» **What is needed**:
Starting at the top line, return each entry word for word.

» **Dataset entries**:
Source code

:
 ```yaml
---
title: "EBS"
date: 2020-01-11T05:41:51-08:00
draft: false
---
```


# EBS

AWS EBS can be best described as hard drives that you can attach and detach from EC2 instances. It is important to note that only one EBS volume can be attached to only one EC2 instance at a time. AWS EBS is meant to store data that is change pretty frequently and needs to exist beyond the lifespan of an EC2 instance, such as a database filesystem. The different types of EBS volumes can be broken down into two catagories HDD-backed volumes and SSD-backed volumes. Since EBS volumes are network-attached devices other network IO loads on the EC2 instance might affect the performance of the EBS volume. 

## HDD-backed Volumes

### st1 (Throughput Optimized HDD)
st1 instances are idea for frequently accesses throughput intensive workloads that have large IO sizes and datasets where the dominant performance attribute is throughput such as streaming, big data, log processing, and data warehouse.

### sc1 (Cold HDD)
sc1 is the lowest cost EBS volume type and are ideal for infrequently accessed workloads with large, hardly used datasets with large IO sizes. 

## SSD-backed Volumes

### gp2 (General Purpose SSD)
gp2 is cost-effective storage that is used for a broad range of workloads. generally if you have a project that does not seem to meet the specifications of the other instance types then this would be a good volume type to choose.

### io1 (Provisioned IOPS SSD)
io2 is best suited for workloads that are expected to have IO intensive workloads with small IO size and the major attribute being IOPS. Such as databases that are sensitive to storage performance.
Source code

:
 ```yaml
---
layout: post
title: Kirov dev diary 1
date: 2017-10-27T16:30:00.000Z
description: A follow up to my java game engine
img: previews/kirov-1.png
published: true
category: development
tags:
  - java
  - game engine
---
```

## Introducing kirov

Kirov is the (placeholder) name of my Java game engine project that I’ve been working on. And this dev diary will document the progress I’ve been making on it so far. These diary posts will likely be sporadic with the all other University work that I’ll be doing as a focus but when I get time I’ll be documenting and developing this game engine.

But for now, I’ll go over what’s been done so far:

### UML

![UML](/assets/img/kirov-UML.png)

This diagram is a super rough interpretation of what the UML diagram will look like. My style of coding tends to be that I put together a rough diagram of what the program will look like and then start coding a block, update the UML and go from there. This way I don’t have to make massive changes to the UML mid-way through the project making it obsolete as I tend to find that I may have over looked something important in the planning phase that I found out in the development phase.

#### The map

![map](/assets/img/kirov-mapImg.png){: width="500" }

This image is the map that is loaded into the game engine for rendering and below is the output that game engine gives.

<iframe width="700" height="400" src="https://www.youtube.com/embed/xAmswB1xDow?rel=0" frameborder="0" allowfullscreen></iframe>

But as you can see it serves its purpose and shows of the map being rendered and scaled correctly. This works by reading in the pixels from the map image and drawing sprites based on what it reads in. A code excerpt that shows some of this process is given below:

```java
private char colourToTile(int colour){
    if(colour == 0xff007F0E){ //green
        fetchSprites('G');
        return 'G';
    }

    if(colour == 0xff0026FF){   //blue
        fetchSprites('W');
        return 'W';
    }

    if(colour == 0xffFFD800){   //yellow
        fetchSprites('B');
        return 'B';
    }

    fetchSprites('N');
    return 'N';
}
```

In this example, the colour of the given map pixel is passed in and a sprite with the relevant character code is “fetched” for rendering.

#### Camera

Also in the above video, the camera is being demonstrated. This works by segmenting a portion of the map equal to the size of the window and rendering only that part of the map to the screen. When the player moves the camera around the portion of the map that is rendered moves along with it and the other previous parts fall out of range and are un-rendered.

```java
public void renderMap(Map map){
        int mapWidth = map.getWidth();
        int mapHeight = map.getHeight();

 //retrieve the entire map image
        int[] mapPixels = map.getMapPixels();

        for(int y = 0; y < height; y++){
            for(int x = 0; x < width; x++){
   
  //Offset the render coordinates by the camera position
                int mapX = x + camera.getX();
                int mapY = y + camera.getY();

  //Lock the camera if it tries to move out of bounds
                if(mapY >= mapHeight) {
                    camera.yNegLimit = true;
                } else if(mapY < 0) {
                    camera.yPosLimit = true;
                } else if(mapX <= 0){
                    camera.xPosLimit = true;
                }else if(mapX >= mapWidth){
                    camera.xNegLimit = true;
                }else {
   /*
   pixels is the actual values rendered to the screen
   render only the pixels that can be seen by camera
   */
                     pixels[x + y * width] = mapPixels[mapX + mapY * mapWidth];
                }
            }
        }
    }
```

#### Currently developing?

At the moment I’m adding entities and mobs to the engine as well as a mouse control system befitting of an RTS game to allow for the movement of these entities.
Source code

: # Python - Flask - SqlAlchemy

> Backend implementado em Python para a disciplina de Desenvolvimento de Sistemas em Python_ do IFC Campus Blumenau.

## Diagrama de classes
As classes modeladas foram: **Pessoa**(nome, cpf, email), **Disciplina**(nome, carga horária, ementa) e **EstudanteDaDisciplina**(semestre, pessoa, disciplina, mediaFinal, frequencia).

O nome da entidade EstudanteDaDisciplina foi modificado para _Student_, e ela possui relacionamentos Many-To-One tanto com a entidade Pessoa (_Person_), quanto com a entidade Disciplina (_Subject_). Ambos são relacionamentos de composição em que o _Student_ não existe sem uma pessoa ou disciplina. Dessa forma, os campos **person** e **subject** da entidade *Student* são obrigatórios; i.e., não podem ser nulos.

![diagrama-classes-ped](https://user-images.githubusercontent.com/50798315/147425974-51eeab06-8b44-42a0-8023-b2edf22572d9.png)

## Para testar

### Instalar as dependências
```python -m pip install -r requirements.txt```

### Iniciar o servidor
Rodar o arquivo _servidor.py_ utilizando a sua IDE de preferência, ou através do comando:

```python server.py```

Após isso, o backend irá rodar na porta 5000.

» **Completed task**:
Source code

:
 ```yaml
---
title: "EBS"
date: 2020-01-11T05:41:51-08:00
draft: false
---
```


# EBS

AWS EBS can be best described as hard drives that you can attach and detach from EC2 instances. It is important to note that only one EBS volume can be attached to only one EC2 instance at a time. AWS EBS is meant to store data that is change pretty frequently and needs to exist beyond the lifespan of an EC2 instance, such as a database filesystem. The different types of EBS volumes can be broken down into two catagories HDD-backed volumes and SSD-backed volumes. Since EBS volumes are network-attached devices other network IO loads on the EC2 instance might affect the performance of the EBS volume. 

## HDD-backed Volumes

### st1 (Throughput Optimized HDD)
st1 instances are idea for frequently accesses throughput intensive workloads that have large IO sizes and datasets where the dominant performance attribute is throughput such as streaming, big data, log processing, and data warehouse.

### sc1 (Cold HDD)
sc1 is the lowest cost EBS volume type and are ideal for infrequently accessed workloads with large, hardly used datasets with large IO sizes. 

## SSD-backed Volumes

### gp2 (General Purpose SSD)
gp2 is cost-effective storage that is used for a broad range of workloads. generally if you have a project that does not seem to meet the specifications of the other instance types then this would be a good volume type to choose.

### io1 (Provisioned IOPS SSD)
io2 is best suited for workloads that are expected to have IO intensive workloads with small IO size and the major attribute being IOPS. Such as databases that are sensitive to storage performance.
Source code

:
 ```yaml
---
layout: post
title: Kirov dev diary 1
date: 2017-10-27T16:30:00.000Z
description: A follow up to my java game engine
img: previews/kirov-1.png
published: true
category: development
tags:
  - java
  - game engine
---
```

## Introducing kirov

Kirov is the (placeholder) name of my Java game engine project that I’ve been working on. And this dev diary will document the progress I’ve been making on it so far. These diary posts will likely be sporadic with the all other University work that I’ll be doing as a focus but when I get time I’ll be documenting and developing this game engine.

But for now, I’ll go over what’s been done so far:

### UML

![UML](/assets/img/kirov-UML.png)

This diagram is a super rough interpretation of what the UML diagram will look like. My style of coding tends to be that I put together a rough diagram of what the program will look like and then start coding a block, update the UML and go from there. This way I don’t have to make massive changes to the UML mid-way through the project making it obsolete as I tend to find that I may have over looked something important in the planning phase that I found out in the development phase.

#### The map

![map](/assets/img/kirov-mapImg.png){: width="500" }

This image is the map that is loaded into the game engine for rendering and below is the output that game engine gives.

<iframe width="700" height="400" src="https://www.youtube.com/embed/xAmswB1xDow?rel=0" frameborder="0" allowfullscreen></iframe>

But as you can see it serves its purpose and shows of the map being rendered and scaled correctly. This works by reading in the pixels from the map image and drawing sprites based on what it reads in. A code excerpt that shows some of this process is given below:

```java
private char colourToTile(int colour){
    if(colour == 0xff007F0E){ //green
        fetchSprites('G');
        return 'G';
    }

    if(colour == 0xff0026FF){   //blue
        fetchSprites('W');
        return 'W';
    }

    if(colour == 0xffFFD800){   //yellow
        fetchSprites('B');
        return 'B';
    }

    fetchSprites('N');
    return 'N';
}
```

In this example, the colour of the given map pixel is passed in and a sprite with the relevant character code is “fetched” for rendering.

#### Camera

Also in the above video, the camera is being demonstrated. This works by segmenting a portion of the map equal to the size of the window and rendering only that part of the map to the screen. When the player moves the camera around the portion of the map that is rendered moves along with it and the other previous parts fall out of range and are un-rendered.

```java
public void renderMap(Map map){
        int mapWidth = map.getWidth();
        int mapHeight = map.getHeight();

 //retrieve the entire map image
        int[] mapPixels = map.getMapPixels();

        for(int y = 0; y < height; y++){
            for(int x = 0; x < width; x++){
   
  //Offset the render coordinates by the camera position
                int mapX = x + camera.getX();
                int mapY = y + camera.getY();

  //Lock the camera if it tries to move out of bounds
                if(mapY >= mapHeight) {
                    camera.yNegLimit = true;
                } else if(mapY < 0) {
                    camera.yPosLimit = true;
                } else if(mapX <= 0){
                    camera.xPosLimit = true;
                }else if(mapX >= mapWidth){
                    camera.xNegLimit = true;
                }else {
   /*
   pixels is the actual values rendered to the screen
   render only the pixels that can be seen by camera
   */
                     pixels[x + y * width] = mapPixels[mapX + mapY * mapWidth];
                }
            }
        }
    }
```

#### Currently developing?

At the moment I’m adding entities and mobs to the engine as well as a mouse control system befitting of an RTS game to allow for the movement of these entities.
Source code

: # Python - Flask - SqlAlchemy

> Backend implementado em Python para a disciplina de Desenvolvimento de Sistemas em Python_ do IFC Campus Blumenau.

## Diagrama de classes
As classes modeladas foram: **Pessoa**(nome, cpf, email), **Disciplina**(nome, carga horária, ementa) e **EstudanteDaDisciplina**(semestre, pessoa, disciplina, mediaFinal, frequencia).

O nome da entidade EstudanteDaDisciplina foi modificado para _Student_, e ela possui relacionamentos Many-To-One tanto com a entidade Pessoa (_Person_), quanto com a entidade Disciplina (_Subject_). Ambos são relacionamentos de composição em que o _Student_ não existe sem uma pessoa ou disciplina. Dessa forma, os campos **person** e **subject** da entidade *Student* são obrigatórios; i.e., não podem ser nulos.

![diagrama-classes-ped](https://user-images.githubusercontent.com/50798315/147425974-51eeab06-8b44-42a0-8023-b2edf22572d9.png)

## Para testar

### Instalar as dependências
```python -m pip install -r requirements.txt```

### Iniciar o servidor
Rodar o arquivo _servidor.py_ utilizando a sua IDE de preferência, ou através do comando:

```python server.py```

Após isso, o backend irá rodar na porta 5000.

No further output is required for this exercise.